▸ **INSTRUCTIONS TO FOLLOW**
Find each line of the material below in which the word "made" occurs, and return it.
_ _ _ _
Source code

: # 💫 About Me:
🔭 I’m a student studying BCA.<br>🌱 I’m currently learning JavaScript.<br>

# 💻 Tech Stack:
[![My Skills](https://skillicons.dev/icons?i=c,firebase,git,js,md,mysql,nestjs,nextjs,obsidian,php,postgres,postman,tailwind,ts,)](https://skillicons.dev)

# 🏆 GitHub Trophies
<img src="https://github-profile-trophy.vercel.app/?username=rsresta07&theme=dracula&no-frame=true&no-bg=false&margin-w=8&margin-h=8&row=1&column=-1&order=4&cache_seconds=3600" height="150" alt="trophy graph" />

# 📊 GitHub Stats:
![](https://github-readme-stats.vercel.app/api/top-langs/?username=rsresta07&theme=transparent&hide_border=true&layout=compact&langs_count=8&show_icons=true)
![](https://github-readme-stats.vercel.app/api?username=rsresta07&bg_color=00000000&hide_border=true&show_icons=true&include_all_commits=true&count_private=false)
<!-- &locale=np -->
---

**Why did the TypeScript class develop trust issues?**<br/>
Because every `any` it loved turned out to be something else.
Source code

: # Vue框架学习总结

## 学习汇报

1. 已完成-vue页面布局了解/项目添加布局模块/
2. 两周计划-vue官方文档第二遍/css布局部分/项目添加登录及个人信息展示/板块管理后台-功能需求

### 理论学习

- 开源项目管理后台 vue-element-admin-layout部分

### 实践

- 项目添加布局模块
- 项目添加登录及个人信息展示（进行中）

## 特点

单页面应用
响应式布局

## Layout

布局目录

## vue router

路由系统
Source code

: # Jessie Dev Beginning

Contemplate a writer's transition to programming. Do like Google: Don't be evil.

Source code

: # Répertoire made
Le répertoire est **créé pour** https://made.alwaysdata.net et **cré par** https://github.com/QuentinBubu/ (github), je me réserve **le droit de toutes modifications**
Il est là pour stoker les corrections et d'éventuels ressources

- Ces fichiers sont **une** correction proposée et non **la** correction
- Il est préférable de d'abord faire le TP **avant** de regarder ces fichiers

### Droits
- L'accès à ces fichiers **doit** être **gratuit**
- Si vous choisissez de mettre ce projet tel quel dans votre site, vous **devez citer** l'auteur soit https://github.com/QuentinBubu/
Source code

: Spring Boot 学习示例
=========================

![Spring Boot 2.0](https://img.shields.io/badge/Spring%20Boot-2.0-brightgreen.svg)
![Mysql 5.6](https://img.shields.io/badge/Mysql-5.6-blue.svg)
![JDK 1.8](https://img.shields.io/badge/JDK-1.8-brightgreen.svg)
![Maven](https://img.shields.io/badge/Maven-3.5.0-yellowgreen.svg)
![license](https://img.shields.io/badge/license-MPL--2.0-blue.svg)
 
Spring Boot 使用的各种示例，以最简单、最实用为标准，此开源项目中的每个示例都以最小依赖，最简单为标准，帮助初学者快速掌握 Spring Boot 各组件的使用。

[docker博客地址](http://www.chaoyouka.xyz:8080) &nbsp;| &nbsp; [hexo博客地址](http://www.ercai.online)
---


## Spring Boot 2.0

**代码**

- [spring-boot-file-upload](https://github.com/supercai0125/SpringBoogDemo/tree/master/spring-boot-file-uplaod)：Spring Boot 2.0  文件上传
_ _ _ _
▸ **TASK ANSWER**
: # Répertoire made
Le répertoire est **créé pour** https://made.alwaysdata.net et **cré par** https://github.com/QuentinBubu/ (github), je me réserve **le droit de toutes modifications**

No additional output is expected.